- Born: Shiao Lih-ju (蕭麗珠) 1955 (age 70–71) Chiayi, Taiwan
- Education: Chinese Culture University
- Occupations: singer, television presenter
- Years active: 1974–1990
- Spouse: Soon Yuan De ​(m. 1990)​

Chinese name
- Traditional Chinese: 蕭孋珠
- Simplified Chinese: 萧㛤珠

Standard Mandarin
- Hanyu Pinyin: Xiāo Lìzhū
- Musical career
- Genres: Mandopop, Hokkien pop, J-pop

= Shiao Lih-ju =

Shiao Lih-ju (born 1955) is a retired Taiwanese singer and TV presenter who released more than 30 albums in the 1970s and 1980s. She sang in Mandarin, Hokkien, and Japanese.

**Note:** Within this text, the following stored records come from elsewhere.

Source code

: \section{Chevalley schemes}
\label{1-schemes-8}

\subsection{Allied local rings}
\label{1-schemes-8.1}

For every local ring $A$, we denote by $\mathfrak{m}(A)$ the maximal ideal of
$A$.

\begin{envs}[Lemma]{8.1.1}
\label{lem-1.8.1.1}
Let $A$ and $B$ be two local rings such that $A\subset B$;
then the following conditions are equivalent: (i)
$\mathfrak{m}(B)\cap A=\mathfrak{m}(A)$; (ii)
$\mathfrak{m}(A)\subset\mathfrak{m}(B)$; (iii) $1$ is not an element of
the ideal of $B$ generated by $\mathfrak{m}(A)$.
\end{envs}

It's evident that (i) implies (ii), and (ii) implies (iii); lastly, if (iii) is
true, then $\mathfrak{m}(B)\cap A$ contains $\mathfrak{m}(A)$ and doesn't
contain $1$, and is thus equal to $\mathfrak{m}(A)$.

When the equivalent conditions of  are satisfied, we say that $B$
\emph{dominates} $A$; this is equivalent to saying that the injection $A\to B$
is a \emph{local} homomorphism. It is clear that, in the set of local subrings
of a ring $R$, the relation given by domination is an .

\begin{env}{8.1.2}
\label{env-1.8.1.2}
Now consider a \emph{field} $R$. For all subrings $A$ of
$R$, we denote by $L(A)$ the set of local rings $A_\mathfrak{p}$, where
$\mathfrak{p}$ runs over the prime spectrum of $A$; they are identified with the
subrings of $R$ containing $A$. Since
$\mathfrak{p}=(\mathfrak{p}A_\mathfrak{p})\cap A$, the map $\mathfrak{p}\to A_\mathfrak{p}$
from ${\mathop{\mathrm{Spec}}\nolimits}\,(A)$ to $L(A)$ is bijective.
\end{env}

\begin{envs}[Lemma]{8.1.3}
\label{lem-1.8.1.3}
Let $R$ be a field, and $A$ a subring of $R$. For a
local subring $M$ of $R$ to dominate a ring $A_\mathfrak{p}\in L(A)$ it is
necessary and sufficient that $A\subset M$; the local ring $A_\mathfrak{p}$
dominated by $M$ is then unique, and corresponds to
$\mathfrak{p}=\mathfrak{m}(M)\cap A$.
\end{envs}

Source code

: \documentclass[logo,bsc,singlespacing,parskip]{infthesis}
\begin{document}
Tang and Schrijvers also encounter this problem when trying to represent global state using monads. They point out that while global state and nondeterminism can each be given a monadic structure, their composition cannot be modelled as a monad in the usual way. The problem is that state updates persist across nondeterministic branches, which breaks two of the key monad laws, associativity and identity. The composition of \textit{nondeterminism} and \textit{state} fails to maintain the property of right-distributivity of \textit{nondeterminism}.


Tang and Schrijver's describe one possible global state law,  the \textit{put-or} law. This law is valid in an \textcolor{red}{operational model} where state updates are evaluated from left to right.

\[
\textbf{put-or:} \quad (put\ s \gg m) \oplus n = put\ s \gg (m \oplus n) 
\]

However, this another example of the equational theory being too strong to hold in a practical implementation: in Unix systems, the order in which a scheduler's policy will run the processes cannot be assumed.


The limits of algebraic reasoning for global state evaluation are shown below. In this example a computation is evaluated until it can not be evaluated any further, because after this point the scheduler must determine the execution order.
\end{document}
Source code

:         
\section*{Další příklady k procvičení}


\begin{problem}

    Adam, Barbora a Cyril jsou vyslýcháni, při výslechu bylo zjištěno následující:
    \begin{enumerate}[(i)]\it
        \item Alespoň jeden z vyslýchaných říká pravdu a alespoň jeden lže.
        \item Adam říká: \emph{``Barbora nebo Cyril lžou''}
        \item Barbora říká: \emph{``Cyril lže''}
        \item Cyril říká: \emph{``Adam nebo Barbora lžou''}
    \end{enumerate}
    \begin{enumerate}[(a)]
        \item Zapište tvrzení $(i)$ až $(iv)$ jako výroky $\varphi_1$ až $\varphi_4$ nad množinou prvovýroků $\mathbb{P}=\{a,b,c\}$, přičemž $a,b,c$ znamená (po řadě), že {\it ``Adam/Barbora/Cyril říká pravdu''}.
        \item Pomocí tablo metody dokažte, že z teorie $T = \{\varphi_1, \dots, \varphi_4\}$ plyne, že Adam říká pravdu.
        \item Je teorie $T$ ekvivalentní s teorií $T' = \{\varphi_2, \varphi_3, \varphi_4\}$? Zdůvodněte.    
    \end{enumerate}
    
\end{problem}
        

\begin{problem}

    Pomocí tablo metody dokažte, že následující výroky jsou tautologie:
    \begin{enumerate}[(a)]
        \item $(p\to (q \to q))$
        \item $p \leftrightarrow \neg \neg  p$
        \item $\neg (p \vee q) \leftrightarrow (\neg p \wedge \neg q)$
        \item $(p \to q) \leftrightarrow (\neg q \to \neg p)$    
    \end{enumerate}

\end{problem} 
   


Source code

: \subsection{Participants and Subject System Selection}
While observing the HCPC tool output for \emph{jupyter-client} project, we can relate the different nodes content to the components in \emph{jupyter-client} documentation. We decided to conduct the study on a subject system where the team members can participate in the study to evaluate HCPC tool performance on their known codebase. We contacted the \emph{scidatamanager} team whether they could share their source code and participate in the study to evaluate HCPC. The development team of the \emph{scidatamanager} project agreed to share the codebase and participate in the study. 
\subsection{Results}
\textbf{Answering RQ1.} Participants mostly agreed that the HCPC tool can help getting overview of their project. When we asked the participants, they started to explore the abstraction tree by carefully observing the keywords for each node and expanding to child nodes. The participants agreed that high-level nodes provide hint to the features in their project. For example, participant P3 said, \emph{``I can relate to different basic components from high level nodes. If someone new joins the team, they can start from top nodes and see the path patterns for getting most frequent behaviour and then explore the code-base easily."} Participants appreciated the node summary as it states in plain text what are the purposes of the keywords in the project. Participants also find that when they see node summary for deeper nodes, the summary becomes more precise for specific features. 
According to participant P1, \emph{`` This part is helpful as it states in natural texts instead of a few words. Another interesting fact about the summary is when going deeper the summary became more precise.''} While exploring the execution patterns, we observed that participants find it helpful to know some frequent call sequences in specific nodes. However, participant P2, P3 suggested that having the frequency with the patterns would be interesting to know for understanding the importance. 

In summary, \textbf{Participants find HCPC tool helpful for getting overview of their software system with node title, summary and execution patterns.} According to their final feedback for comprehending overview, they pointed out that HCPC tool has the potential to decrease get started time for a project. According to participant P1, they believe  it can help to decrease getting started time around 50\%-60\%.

Shiao rose to fame after singing the theme songs of many popular films based on Chiung Yao's novels, like Fantasies Behind the Pearly Curtain (1975), Everywhere Birds Are Singing (1978), and Love Under a Rosy Sky (1979). She also sang the theme songs of many TV series, like the Singaporean historical drama The Sword and the Song (1986). In the mid-1980s, she moved to Singapore, and retired after marrying a Singaporean man in 1990.